W648 Genomic Generation Cycle Hypothesis for Plants and its Interpretation from the Evolutionary Point of View

Date: Saturday, January 14, 2012
Time: 1:30 PM
Room: Pacific Salon 4-5 (2nd Floor)
Xiu-Qing Li , Agriculture & Agri-Food Canada, New Brunswick, NB, Canada
Accumulated evidence strongly suggests that the genetic makeup, both nuclear and organellar, in somatic cells undergoes variation at the genome copy number, chromosomal, and primary sequence levels during plant development and in response to the environment. However, it is also known that most cultivars, particularly homozygous pure lines are remarkably reproducible over cycles or generations if their reproduction is through an adapted means, despite the absence of germline cells. Stemming from these observations, I propose the following hypothesis: There is likely an irregular generational cycle, genomic and epigenomic, of the plant genetic makeup. It is at this cycle level that a species or cultivar is relatively stable or reproducible over generations through an adapted reproduction means, such as seed formation and regrowth from the seed in most cereals and vegetables. Individual plants, as well as animals, using very different novel reproduction methods may nonetheless meet well commercial criteria but can carry certain genomic variations inherited from the mother cells in propagation or created during the propagation.
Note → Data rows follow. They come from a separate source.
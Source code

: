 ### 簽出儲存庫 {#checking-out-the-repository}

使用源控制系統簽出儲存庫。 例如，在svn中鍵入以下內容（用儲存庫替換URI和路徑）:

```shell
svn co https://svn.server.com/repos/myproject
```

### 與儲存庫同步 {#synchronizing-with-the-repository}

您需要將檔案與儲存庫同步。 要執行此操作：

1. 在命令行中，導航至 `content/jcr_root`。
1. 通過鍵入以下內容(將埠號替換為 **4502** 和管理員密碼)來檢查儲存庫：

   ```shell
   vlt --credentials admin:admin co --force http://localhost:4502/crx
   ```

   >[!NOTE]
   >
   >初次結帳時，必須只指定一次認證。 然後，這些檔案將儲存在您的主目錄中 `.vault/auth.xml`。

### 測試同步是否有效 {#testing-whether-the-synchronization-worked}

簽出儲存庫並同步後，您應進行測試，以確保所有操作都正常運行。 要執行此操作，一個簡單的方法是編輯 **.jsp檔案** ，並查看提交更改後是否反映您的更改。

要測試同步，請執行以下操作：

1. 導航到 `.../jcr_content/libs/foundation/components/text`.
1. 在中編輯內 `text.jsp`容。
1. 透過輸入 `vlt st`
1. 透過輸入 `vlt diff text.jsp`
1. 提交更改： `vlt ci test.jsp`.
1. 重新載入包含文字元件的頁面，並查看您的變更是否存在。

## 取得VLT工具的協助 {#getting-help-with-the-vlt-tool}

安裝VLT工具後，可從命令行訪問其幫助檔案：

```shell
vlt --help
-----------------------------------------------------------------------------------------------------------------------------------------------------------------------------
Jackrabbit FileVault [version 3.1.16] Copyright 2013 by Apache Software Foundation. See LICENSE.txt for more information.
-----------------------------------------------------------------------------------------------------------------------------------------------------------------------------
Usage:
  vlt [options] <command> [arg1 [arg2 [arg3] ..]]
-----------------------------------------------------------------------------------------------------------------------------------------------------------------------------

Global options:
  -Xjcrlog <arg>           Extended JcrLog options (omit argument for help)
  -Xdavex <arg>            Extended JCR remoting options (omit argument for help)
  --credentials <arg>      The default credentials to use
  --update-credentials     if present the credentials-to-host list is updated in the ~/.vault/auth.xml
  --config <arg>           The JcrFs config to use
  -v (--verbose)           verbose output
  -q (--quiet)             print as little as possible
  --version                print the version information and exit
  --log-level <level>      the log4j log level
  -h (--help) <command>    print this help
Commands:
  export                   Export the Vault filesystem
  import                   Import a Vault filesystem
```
Under the already adapted reproduction, the somatic cells in the pipeline towards offspring-production for retaining the genetic makeup in the new generation must be in the reproductive meristems, receive strong screening, and follow the need for reproduction but still allow occasional mutation and transgenerational adaptive responses to occur. The genetic makeup in other somatic cells, such as of vascular tissues and fibrous roots, can be more variable/instable, which is likely critical to plant growth and development.